Patients should keep a headache diary. The identification of migraine triggers may make prophylactic therapy unnecessary. Drug therapy may still be necessary to control symptoms. Prophylactics can be used daily on a continuous basis or scheduled according to predetermined triggers, such as the onset of menses. Women of childbearing age should be treated with prophylactics with caution because of the teratogenicity of most of the drugs used for this purpose. Because prophylactic therapy is rarely curative, patients must be aware of the potential need to continue to use abortive treatment. A 50 percent reduction in migraine incidence is considered successful prophylactic therapy.

The choice of prophylactic agent depends on patient considerations, the risk-benefit ratio, side effects and cost.
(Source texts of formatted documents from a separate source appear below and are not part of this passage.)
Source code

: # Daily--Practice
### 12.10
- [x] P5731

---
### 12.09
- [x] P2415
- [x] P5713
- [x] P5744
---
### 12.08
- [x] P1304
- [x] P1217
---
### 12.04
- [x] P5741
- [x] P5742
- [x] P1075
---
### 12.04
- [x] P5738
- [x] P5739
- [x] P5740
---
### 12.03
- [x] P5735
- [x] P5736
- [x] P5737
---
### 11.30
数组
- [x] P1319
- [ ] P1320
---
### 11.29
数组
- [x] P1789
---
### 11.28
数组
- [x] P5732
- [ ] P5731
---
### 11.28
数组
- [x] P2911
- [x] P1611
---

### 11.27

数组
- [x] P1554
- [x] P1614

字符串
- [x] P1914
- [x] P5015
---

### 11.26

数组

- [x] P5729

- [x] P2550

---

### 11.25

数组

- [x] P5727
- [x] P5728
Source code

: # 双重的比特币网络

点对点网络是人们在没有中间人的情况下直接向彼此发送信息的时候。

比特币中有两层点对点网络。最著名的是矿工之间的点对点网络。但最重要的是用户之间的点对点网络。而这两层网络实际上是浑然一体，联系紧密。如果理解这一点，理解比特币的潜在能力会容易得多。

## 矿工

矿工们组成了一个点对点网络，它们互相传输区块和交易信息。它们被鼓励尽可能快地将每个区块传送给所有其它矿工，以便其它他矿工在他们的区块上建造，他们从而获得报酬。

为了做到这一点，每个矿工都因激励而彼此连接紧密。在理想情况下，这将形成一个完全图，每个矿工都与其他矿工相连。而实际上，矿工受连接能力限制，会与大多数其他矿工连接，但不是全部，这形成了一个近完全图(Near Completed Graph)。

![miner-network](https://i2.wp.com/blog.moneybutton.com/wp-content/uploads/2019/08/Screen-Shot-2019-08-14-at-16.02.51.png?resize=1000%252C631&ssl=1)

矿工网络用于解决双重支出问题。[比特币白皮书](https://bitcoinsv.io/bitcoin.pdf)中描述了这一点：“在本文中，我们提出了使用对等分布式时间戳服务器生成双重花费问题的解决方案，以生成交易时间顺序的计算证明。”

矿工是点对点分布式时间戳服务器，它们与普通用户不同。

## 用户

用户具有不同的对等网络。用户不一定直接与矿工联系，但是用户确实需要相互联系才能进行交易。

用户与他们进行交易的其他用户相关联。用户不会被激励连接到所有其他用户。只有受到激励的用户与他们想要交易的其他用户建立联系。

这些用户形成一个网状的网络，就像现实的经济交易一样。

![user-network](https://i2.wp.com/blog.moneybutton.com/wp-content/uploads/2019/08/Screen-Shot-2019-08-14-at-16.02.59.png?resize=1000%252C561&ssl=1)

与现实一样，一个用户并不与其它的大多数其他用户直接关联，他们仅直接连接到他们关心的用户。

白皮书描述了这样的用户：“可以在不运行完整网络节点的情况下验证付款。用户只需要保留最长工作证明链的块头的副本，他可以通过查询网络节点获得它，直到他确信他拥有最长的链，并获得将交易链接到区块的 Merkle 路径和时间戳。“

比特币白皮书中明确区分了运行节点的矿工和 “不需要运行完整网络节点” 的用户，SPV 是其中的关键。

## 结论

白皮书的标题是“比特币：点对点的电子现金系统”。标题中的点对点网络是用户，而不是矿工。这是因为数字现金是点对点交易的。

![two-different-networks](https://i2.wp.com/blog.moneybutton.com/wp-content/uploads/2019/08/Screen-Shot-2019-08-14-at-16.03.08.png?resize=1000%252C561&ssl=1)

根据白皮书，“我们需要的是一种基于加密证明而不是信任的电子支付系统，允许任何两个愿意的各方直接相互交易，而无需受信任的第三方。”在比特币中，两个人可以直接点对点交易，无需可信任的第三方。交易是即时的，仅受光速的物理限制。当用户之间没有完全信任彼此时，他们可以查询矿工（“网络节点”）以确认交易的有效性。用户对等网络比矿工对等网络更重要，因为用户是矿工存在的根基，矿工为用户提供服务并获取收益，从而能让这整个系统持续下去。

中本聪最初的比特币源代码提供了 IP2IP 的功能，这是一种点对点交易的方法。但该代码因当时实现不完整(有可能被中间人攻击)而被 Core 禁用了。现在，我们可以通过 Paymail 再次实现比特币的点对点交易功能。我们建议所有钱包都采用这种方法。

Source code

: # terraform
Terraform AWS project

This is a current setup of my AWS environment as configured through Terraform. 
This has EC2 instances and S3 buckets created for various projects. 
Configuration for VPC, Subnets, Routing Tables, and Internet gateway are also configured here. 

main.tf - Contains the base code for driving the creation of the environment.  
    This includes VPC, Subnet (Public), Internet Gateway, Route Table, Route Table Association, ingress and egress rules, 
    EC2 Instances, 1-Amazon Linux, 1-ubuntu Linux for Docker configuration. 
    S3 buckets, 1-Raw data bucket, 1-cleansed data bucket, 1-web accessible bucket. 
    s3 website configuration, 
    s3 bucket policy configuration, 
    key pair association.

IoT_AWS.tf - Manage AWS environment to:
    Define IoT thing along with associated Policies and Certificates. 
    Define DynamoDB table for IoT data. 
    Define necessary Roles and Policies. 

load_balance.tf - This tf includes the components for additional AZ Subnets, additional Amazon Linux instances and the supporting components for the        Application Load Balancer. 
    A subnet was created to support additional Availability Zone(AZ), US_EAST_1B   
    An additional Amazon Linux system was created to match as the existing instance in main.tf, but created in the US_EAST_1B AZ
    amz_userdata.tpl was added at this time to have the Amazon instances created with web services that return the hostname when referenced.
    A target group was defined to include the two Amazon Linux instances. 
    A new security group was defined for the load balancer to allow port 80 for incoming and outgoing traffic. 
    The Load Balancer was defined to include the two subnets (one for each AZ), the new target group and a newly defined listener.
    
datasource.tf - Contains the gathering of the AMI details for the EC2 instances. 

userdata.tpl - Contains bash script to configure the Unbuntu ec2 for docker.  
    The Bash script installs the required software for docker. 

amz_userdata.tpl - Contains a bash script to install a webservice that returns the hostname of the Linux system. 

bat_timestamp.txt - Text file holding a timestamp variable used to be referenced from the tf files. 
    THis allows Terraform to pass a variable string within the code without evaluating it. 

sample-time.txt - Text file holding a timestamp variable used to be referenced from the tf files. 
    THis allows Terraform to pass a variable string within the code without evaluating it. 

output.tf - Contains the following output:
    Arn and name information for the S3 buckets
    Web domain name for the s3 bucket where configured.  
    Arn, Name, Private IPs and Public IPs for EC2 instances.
Pharmacologic migraine prophylaxis should be initiated at a low dosage and titrated upward to optimize the benefit while avoiding side effects. Monotherapy should be used whenever possible. Prophylactic regimens should be used for a two- to three-month trial period to determine efficacy. Physicians should choose a drug that may benefit any comorbid condition the patient has. First-line agents with the greatest efficacy are beta blockers, tricyclic antidepressants and divalproex sodium (valproic acid). Beta blockers, most commonly propanolol hydrochloride, require one month of use before an effect can be noticed and do not reduce aura. Beta blockers with intrinsic sympathomimetic activity (such as pindolol) should be avoided in patients with migraine.

Tricyclic antidepressants often prevent migraine with a rapid response (within four weeks). Tertiary amines, such as amitriptyline hydrochloride, are the most effective formulation. Divalproex sodium can successfully prevent migraine headaches when taken in daily dosages of 250 to 1,500 mg. Second-line agents include calcium channel blockers and nonsteroidal anti-inflammatory agents. Naproxen sodium, taken in a dosage of 1,100 mg daily, is the most commonly used agent in this class.

Third-line agents reserved for use in severe or refractory cases are methysergide and phenelzine sulfate. Agents currently being studied for prophylactic use include fluoxetine, riboflavin and magnesium.

Nonpharmacologic measures to prevent migraine include avoidance of triggers such as environmental or hormonal factors, stress, sleep deprivation, medications such as oral contraceptives and hormone replacement therapy, and certain foods or drinks, including cheese, wine, alcohol, chocolate and caffeine. Alternative therapies with unsubstantiated efficacy include daily doses of feverfew, relaxation therapy, cognitive behavior therapy, acupuncture, massage and hot or cold packs.